[Dataset items]
◇ ◇ ◇ ◇ ◇ ◇ ◇

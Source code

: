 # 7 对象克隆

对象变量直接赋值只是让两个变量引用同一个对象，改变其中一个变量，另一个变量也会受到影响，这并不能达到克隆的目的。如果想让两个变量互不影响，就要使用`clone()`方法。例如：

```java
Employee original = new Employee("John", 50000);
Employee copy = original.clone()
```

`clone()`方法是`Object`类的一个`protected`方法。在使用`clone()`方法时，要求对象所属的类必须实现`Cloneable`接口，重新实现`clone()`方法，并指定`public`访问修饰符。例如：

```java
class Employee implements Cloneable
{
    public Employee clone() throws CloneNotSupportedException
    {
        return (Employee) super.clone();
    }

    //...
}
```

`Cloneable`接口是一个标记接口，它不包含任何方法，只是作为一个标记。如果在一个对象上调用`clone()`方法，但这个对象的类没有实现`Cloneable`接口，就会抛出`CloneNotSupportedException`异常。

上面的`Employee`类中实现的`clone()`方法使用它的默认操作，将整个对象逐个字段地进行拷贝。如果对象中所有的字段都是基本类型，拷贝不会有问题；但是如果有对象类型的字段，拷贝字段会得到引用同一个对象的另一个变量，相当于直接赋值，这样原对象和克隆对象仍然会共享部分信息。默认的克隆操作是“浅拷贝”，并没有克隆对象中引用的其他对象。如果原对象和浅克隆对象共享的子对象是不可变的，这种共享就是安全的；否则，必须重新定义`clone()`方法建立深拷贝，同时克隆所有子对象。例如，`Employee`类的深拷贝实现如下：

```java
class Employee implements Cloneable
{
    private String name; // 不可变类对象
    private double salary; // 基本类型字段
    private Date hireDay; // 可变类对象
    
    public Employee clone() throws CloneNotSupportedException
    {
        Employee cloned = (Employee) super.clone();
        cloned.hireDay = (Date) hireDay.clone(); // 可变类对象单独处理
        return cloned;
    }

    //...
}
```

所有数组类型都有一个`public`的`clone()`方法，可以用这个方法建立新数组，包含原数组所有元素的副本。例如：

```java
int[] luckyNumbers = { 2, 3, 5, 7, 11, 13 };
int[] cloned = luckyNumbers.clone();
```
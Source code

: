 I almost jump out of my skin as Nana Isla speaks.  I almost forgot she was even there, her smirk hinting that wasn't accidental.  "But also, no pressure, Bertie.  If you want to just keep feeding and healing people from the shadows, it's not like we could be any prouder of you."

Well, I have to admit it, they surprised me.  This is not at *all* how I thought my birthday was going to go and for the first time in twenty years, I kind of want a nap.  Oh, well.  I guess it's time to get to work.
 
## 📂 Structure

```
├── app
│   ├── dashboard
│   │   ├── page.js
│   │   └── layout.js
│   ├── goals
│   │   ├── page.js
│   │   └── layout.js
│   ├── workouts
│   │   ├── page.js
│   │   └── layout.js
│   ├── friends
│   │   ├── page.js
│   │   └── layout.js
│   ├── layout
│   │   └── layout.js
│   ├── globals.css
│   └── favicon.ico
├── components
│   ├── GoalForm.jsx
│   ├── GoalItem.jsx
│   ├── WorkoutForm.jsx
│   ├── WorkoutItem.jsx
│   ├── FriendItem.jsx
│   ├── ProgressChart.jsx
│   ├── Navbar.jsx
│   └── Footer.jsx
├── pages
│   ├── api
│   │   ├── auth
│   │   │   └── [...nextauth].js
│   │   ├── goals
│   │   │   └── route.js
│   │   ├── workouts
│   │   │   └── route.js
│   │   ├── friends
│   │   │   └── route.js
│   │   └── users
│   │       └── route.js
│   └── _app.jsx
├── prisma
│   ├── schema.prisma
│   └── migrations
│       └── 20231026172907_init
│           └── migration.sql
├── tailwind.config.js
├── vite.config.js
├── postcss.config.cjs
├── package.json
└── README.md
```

◇ ◇ ◇ ◇ ◇ ◇ ◇

Exercise prompt - Each entry shown above must be retyped word for word.

Answer box -
Source code

: # 7 对象克隆

对象变量直接赋值只是让两个变量引用同一个对象，改变其中一个变量，另一个变量也会受到影响，这并不能达到克隆的目的。如果想让两个变量互不影响，就要使用`clone()`方法。例如：

```java
Employee original = new Employee("John", 50000);
Employee copy = original.clone()
```

`clone()`方法是`Object`类的一个`protected`方法。在使用`clone()`方法时，要求对象所属的类必须实现`Cloneable`接口，重新实现`clone()`方法，并指定`public`访问修饰符。例如：

```java
class Employee implements Cloneable
{
    public Employee clone() throws CloneNotSupportedException
    {
        return (Employee) super.clone();
    }

    //...
}
```

`Cloneable`接口是一个标记接口，它不包含任何方法，只是作为一个标记。如果在一个对象上调用`clone()`方法，但这个对象的类没有实现`Cloneable`接口，就会抛出`CloneNotSupportedException`异常。

上面的`Employee`类中实现的`clone()`方法使用它的默认操作，将整个对象逐个字段地进行拷贝。如果对象中所有的字段都是基本类型，拷贝不会有问题；但是如果有对象类型的字段，拷贝字段会得到引用同一个对象的另一个变量，相当于直接赋值，这样原对象和克隆对象仍然会共享部分信息。默认的克隆操作是“浅拷贝”，并没有克隆对象中引用的其他对象。如果原对象和浅克隆对象共享的子对象是不可变的，这种共享就是安全的；否则，必须重新定义`clone()`方法建立深拷贝，同时克隆所有子对象。例如，`Employee`类的深拷贝实现如下：

```java
class Employee implements Cloneable
{
    private String name; // 不可变类对象
    private double salary; // 基本类型字段
    private Date hireDay; // 可变类对象
    
    public Employee clone() throws CloneNotSupportedException
    {
        Employee cloned = (Employee) super.clone();
        cloned.hireDay = (Date) hireDay.clone(); // 可变类对象单独处理
        return cloned;
    }

    //...
}
```

所有数组类型都有一个`public`的`clone()`方法，可以用这个方法建立新数组，包含原数组所有元素的副本。例如：

```java
int[] luckyNumbers = { 2, 3, 5, 7, 11, 13 };
int[] cloned = luckyNumbers.clone();
```
Source code

: I almost jump out of my skin as Nana Isla speaks.  I almost forgot she was even there, her smirk hinting that wasn't accidental.  "But also, no pressure, Bertie.  If you want to just keep feeding and healing people from the shadows, it's not like we could be any prouder of you."

Well, I have to admit it, they surprised me.  This is not at *all* how I thought my birthday was going to go and for the first time in twenty years, I kind of want a nap.  Oh, well.  I guess it's time to get to work.
 
## 📂 Structure

```
├── app
│   ├── dashboard
│   │   ├── page.js
│   │   └── layout.js
│   ├── goals
│   │   ├── page.js
│   │   └── layout.js
│   ├── workouts
│   │   ├── page.js
│   │   └── layout.js
│   ├── friends
│   │   ├── page.js
│   │   └── layout.js
│   ├── layout
│   │   └── layout.js
│   ├── globals.css
│   └── favicon.ico
├── components
│   ├── GoalForm.jsx
│   ├── GoalItem.jsx
│   ├── WorkoutForm.jsx
│   ├── WorkoutItem.jsx
│   ├── FriendItem.jsx
│   ├── ProgressChart.jsx
│   ├── Navbar.jsx
│   └── Footer.jsx
├── pages
│   ├── api
│   │   ├── auth
│   │   │   └── [...nextauth].js
│   │   ├── goals
│   │   │   └── route.js
│   │   ├── workouts
│   │   │   └── route.js
│   │   ├── friends
│   │   │   └── route.js
│   │   └── users
│   │       └── route.js
│   └── _app.jsx
├── prisma
│   ├── schema.prisma
│   └── migrations
│       └── 20231026172907_init
│           └── migration.sql
├── tailwind.config.js
├── vite.config.js
├── postcss.config.cjs
├── package.json
└── README.md
```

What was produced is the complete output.